7 ноября 1847 года по императорскому указу был созван сейм в Пресбурге. Кошута избрали сеймовым депутатом Пештенского комитата, а его приверженцы попали в значительном количестве в палату послов [79]. Это воздействовало на палату панов [80], и в ней также образовалась оппозиция против правительства, во главе которой встали Лайош Баттьяни, Влад. Телеки, Сиг. Перений, Каз. Баттьяни, Венкгейм и Георгий Каролий. Баттьани в одной из своих речей назвал союз Венгрии с Австрией «мешанным супружеством» и прямо обвинял Габсбургов в недоброжелательстве к Венгрии. «История габсбургского владения, — сказал он, — не даёт никакой надежды на лучшее для Венгрии…» [110, 602].
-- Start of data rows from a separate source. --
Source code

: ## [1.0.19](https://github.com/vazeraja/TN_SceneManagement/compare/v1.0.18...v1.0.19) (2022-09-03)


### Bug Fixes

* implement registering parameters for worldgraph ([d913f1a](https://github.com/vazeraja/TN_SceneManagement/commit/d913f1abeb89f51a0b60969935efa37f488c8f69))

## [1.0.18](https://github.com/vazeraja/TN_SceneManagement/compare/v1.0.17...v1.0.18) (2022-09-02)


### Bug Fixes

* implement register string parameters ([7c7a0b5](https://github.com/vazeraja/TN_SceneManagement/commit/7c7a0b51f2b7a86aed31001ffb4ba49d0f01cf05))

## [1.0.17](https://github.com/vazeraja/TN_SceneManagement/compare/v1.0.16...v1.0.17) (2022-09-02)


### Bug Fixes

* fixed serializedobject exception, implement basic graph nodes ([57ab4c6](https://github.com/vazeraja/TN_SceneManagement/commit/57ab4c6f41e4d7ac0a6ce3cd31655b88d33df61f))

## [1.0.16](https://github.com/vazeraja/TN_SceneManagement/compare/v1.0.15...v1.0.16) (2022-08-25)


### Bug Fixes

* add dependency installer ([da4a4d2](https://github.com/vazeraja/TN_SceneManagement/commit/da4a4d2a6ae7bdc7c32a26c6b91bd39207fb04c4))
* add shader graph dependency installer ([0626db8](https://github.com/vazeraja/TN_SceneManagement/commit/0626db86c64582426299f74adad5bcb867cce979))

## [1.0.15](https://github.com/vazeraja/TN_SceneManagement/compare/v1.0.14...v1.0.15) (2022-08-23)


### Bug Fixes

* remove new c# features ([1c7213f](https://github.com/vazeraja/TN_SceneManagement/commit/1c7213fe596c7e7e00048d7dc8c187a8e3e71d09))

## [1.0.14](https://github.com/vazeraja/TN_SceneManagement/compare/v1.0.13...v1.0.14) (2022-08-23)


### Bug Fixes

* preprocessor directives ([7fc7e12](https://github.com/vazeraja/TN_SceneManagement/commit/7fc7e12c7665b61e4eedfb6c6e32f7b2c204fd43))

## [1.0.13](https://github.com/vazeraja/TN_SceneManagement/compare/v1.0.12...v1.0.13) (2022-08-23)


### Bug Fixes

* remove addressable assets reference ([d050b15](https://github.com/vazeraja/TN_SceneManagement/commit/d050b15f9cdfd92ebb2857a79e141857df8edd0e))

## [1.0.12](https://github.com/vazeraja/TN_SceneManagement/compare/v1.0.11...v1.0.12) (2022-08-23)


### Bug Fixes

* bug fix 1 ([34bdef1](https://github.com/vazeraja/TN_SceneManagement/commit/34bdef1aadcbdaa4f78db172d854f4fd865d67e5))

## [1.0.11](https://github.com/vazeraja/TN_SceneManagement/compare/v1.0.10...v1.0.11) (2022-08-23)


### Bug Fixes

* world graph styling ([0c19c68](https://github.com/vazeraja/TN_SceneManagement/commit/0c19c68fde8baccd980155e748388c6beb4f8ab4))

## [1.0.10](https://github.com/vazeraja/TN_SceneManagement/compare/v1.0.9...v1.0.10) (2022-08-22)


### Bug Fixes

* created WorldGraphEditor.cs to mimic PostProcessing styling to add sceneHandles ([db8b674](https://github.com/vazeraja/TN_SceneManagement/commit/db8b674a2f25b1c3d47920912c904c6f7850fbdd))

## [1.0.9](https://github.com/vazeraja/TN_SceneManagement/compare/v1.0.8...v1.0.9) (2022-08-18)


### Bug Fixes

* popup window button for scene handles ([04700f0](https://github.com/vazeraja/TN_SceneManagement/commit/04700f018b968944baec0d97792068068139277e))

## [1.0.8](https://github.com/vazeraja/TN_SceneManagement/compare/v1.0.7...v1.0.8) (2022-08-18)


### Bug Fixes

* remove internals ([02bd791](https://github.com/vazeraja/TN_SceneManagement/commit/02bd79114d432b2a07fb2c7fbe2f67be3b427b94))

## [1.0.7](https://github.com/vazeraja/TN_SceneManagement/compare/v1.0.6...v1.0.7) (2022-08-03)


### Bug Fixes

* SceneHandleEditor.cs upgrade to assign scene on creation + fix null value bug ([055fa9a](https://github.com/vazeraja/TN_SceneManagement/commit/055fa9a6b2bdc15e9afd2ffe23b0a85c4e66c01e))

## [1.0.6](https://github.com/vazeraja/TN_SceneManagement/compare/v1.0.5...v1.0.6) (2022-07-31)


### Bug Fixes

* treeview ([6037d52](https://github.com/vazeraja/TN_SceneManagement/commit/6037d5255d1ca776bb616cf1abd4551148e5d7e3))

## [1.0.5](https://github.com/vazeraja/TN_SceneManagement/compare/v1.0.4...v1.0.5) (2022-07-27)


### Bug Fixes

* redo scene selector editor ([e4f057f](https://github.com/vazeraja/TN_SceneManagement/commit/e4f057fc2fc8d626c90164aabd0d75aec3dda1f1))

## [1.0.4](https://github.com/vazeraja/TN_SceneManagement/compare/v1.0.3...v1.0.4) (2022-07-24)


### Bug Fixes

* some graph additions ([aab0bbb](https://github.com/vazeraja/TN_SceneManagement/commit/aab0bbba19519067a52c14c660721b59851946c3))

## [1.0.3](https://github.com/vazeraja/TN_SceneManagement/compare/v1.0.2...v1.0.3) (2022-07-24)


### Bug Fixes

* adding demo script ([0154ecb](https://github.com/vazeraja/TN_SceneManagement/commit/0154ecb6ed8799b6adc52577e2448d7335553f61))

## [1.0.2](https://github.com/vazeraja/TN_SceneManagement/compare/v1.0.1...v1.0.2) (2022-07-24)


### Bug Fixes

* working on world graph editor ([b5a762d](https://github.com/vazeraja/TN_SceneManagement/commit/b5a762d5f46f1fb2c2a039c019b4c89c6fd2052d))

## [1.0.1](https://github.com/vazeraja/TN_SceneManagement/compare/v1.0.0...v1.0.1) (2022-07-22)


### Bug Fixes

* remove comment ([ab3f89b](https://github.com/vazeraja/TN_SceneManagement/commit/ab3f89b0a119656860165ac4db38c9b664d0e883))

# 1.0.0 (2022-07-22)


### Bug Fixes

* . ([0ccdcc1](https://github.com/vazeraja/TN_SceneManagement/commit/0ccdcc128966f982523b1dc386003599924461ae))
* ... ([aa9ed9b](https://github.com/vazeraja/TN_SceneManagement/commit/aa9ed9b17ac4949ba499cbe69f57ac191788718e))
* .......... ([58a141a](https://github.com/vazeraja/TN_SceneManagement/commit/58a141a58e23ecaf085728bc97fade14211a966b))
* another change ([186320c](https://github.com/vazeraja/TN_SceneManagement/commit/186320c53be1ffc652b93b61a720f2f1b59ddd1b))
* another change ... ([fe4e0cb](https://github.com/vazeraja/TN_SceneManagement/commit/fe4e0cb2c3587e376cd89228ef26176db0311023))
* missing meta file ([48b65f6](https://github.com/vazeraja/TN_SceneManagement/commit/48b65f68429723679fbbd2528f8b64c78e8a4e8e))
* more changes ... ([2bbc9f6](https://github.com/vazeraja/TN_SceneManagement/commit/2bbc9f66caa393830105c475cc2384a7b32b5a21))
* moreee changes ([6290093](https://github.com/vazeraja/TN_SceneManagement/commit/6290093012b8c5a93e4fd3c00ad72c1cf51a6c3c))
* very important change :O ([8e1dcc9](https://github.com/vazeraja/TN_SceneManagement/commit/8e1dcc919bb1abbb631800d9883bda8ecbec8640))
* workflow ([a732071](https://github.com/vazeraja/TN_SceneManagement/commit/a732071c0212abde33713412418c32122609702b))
Однако правительственная партия всё-таки имела в палате панов перевес. Энергичное омадьяриванье немадьярских народностей вызвало среди последних сильное противодействие. Во главе противомадьярской оппозиции встали хорваты. Когда мадьярские сеймы в 1825—1830 годах подняли знамя мадьярской национальности, хорваты встали за защиту своей народности, находя в современном славянофильском движении крепкую поддержку. Первым хорватским панславистом XIX века был Людевит Гай, с 1826 года — издатель беллетристической газеты «Луна», впоследствии «Иллирийскях народных новостей» и их приложения «Даницы». Он стремился объединить хорватов и сербов для общего дела, напоминал далматским славянам их племенное сродство с хорватами и доказывал необходимость соединить в одно политическое целое Хорватию, Славонию, Далмацию, Каринтию и Штирию, а в дальнейшем включить в это славянское государство Боснию, Сербию, Болгарию, Герцеговину и Черногорию. Мадьяры имели, однако, среди хорватских чиновников многих приверженцев, которых стали называть «мадьяронами». В 1840 году в Загребе хорватско-мадьярская пария устроила центр своей пропаганды по распространению мадьярского языка и мадьярского духа. Несмотря на усилия венгров, в 1845 году хорватский сейм направил Императору адрес, в котором домогался отдельного наместничества для Хорватии, а также архиепископства в Загребе для церковной независимости от Венгрии, отдельного департамента в венгерской придворной канцелярии и введения хорватского языка в администрации и суде.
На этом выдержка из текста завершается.